In resurrecting the raw concretion data and associated metadata from the publications of the mid-1980s by Baird and colleagues (1985a,b, 1986), we have been able to statistically corroborate the appropriateness of two regional distinctions in Mazon Creek fossil assemblages, the nearshore Braidwood and marine Essex assemblages. The Braidwood assemblage is characterized by terrestrial fauna and flora, which exist as allochthonous components washed in to an estuarine coastal system, but there is a real, underlying, but low-diversity and significantly understudied aquatic assemblage that signifies deposition in a fresh-to-brackish setting. Moreover, our investigation supports the further division of the Essex assemblage into two subassemblages: (1) the benthic Will-Essex, dominated by clams and traces and likely representing a transitional assemblage between nearshore and offshore deposits; and (2) the Kankakee-Essex, instead largely consisting of cnidarians, and representing an undoubtedly marine ecosystem.

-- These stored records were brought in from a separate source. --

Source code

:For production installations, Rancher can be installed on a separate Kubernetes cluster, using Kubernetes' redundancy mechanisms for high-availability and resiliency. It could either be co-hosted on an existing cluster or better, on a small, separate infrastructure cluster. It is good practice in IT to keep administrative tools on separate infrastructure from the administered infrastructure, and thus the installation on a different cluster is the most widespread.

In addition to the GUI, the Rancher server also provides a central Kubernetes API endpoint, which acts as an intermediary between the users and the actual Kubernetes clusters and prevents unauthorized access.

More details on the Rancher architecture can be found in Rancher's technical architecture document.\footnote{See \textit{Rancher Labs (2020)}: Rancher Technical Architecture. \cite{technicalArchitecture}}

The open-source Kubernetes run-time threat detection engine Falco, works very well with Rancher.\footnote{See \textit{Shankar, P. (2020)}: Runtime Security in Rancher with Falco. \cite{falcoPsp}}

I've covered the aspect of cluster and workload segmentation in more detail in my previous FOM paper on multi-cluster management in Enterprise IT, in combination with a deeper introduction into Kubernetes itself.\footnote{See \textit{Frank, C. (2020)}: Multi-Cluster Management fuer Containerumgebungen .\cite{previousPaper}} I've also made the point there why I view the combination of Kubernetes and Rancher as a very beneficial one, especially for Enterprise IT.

The differences in paleoenvironment between the Braidwood and Essex localities should impart some taphonomic distinctions as well, largely related to depositional geochemistry, burial rate and decay exposure, and tissue histology. The organisms captured in the Braidwood assemblage are composed of more resistant tissues on the whole, although their burial should be the most rapid as well. Both of these factors should help ensure that the Braidwood fossils are exceptionally well preserved. Moving seaward, however, a larger constituent of the Essex assemblages becomes composed of more labile, easily decayed tissues, and the burial rate is presumably slower, leaving more time for aerobic decomposition. Simultaneously, the Essex localities show a higher proportion of dud concretions, which is the apparent record of excessive decay beyond the point of taxonomic resolvability. This paleoecologically refined taphonomic model thus helps to holistically explain the distribution of organisms, concretions, and fossil fidelity among the Mazon Creek localities.